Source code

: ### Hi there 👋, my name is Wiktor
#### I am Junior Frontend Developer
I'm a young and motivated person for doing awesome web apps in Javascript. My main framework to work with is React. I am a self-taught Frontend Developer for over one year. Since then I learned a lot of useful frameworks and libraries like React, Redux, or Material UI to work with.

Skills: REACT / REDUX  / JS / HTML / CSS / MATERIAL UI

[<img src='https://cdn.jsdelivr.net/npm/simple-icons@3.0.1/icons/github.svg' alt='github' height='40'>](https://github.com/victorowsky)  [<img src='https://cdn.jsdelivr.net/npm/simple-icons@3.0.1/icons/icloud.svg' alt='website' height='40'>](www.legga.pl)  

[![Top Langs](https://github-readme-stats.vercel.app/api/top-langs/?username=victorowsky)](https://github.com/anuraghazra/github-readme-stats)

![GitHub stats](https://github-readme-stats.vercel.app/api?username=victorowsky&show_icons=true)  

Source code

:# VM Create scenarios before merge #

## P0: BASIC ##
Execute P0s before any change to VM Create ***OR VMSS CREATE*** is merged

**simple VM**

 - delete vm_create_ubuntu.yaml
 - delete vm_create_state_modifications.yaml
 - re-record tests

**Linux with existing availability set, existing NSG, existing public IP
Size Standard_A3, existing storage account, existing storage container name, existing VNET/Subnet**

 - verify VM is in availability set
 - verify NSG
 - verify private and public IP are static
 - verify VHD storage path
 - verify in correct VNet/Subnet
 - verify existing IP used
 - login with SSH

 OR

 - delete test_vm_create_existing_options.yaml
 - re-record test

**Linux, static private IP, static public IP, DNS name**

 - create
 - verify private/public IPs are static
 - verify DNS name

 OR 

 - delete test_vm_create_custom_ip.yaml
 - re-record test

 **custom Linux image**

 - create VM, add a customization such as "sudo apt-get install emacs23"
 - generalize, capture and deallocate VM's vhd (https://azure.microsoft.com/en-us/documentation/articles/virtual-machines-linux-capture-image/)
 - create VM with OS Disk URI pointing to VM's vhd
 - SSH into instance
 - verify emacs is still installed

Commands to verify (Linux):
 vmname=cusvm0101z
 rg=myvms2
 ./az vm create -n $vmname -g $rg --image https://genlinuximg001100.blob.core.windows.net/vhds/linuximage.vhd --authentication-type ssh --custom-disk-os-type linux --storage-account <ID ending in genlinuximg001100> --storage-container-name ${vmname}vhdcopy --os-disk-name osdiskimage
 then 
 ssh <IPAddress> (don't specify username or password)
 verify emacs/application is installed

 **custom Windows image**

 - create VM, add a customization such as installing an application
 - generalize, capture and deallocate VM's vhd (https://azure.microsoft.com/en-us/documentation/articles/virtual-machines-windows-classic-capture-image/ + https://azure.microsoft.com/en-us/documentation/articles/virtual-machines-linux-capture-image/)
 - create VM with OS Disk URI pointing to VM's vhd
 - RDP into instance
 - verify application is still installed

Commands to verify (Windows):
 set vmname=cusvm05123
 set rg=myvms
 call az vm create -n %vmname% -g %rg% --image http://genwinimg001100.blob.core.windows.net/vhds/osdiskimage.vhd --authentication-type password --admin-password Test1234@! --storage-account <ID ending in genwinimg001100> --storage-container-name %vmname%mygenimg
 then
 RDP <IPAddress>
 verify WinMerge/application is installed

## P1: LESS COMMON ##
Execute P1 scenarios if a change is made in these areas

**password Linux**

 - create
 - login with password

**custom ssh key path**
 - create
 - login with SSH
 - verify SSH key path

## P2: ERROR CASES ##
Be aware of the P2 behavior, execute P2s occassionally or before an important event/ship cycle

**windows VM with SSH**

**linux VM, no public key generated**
__________
### Problem to solve
The expected answer is an exact copy of the lines beginning at the one with "## P1: LESS COMMON ##" and running to the end of the entries above.

### Completed exercise
## P1: LESS COMMON ##
Execute P1 scenarios if a change is made in these areas

**password Linux**

 - create
 - login with password

**custom ssh key path**
 - create
 - login with SSH
 - verify SSH key path

## P2: ERROR CASES ##
Be aware of the P2 behavior, execute P2s occassionally or before an important event/ship cycle

**windows VM with SSH**

**linux VM, no public key generated**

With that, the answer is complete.